【人新世】
この美しくも雄大、優しく、豊かでも厳しいノルウェーのフィヨルドの自然を前にして、言葉の持つ役割はちっぽけに思えたりする。
自然とは美しいもの、恵みであり、尊いもの。
しかし、自然とは厳しく、時には御し難いもの。
そんなことは分かっているつもりなのだが、この「ソング・オブ・アース」を、それらの奏でる音とともに観て更に深く心に刻むような作品だ。
少し横道にそれるが、海外の国際的な映画賞を獲得し、24年の春に日本で公開になったある映画作品の感想に、自然と人の営みのバランスが大事みたいな書き込みとてもが多かったように思う。

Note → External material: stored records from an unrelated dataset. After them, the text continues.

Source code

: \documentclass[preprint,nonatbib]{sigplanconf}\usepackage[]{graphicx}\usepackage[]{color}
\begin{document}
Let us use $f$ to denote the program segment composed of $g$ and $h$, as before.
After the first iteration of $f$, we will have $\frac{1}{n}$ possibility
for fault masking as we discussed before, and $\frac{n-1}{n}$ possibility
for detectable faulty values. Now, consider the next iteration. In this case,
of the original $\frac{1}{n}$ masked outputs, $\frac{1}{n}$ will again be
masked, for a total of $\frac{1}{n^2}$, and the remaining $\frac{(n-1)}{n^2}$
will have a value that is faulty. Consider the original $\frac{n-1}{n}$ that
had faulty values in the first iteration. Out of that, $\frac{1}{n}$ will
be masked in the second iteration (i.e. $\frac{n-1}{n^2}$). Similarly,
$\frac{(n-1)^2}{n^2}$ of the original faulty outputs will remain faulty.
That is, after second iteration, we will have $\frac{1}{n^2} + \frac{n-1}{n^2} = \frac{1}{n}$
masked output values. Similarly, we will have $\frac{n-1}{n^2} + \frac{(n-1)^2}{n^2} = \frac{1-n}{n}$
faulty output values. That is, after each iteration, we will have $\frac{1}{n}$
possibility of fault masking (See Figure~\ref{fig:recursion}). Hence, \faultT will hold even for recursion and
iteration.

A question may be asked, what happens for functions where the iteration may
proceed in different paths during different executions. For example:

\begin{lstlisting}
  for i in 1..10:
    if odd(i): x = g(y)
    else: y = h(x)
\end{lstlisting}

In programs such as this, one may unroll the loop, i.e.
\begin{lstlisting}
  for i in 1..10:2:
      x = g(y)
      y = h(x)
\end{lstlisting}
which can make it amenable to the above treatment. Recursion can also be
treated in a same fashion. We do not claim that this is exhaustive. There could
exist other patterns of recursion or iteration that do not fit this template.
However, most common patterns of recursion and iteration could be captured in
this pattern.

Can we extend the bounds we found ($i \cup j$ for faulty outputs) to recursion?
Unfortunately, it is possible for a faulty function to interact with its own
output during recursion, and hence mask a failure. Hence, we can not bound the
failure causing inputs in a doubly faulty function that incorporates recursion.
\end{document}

ただ、あのラストに至るまでを観ていると、僕たちがバランスと勝手に思っているものは非常に曖昧で不安定なものだと言っているようにしか思えない。そんなところで生きているのだと。
この「ソング・オブ・アース」は、ノルウェーのフィヨルドの自然とともに生きる老夫婦にフォーカスを当てた作品だ。
そして、印象的なのは全編で映画が捉えた四季で移ろう音だ。
氷河がきしみ割れる音、
氷河が岩盤の大地を削る音、
氷河が崩落する轟音、
溶けた水が滝となって落ちる爆音、
川となって流れる静かに包み込むような音、
風の音、
虫の羽音、
馬の息遣い、
また、音の聞こえないような世界、
無音もまた音だ。
辿った二人の人生を振り返り、更に、経験した自然災害による悲しい出来事を散りばめ、曖昧ななかでも自然とどこかで折り合いを付けながらやってきたこと。
大地を踏みしめて歩く足音や歌声も含めて人間の奏でる音も「ソング・オブ・アース」なのだと云うメッセージも込められた作品だと思う。
ちょうど、NHKEテレ「サイエンスZERO」で人新世を特集していた。
映画の中で氷河が今は小さくなる一方だと語られるが、僕たちは世界としてどこかで自然と折り合うところを見つけなくてはならない時に来ているはずだ。